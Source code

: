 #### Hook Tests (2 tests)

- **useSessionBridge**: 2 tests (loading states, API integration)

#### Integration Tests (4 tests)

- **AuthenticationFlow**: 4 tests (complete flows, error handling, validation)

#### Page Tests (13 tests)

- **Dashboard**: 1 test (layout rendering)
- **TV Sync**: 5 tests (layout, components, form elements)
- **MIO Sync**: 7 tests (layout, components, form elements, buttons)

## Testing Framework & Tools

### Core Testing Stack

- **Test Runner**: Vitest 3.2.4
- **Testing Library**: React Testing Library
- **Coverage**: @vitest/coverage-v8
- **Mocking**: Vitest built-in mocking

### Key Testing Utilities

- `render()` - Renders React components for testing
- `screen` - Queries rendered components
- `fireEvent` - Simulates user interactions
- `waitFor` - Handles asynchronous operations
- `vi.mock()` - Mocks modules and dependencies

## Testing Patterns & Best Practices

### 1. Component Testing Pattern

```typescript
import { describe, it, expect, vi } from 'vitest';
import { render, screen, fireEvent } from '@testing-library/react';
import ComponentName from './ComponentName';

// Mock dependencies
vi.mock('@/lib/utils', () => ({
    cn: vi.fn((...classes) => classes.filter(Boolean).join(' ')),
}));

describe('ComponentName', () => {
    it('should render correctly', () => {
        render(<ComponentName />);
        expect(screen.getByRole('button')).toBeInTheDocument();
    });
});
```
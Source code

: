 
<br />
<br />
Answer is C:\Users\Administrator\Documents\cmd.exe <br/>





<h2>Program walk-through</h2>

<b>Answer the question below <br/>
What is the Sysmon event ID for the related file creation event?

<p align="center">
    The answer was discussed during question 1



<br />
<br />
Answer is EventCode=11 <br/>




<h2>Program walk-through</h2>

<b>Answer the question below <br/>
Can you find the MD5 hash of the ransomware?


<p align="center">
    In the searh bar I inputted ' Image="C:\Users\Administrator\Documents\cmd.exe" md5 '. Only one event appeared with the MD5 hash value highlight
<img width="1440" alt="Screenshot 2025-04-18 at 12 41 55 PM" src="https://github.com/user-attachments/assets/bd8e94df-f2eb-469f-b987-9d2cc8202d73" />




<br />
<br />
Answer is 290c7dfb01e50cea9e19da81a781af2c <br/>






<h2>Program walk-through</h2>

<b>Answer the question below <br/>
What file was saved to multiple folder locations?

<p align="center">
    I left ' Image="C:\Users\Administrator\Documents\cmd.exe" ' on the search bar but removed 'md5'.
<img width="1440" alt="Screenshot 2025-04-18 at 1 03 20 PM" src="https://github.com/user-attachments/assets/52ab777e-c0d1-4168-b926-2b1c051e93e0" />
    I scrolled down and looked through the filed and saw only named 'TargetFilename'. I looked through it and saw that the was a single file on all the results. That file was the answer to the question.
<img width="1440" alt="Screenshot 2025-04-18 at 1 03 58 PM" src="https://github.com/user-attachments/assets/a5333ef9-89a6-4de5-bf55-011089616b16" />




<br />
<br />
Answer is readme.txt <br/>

**Task statement**
Take the word "describe" and find each line of the material that contains it. Copy those lines.

**Response to the task**
import { describe, it, expect, vi } from 'vitest';
describe('ComponentName', () => {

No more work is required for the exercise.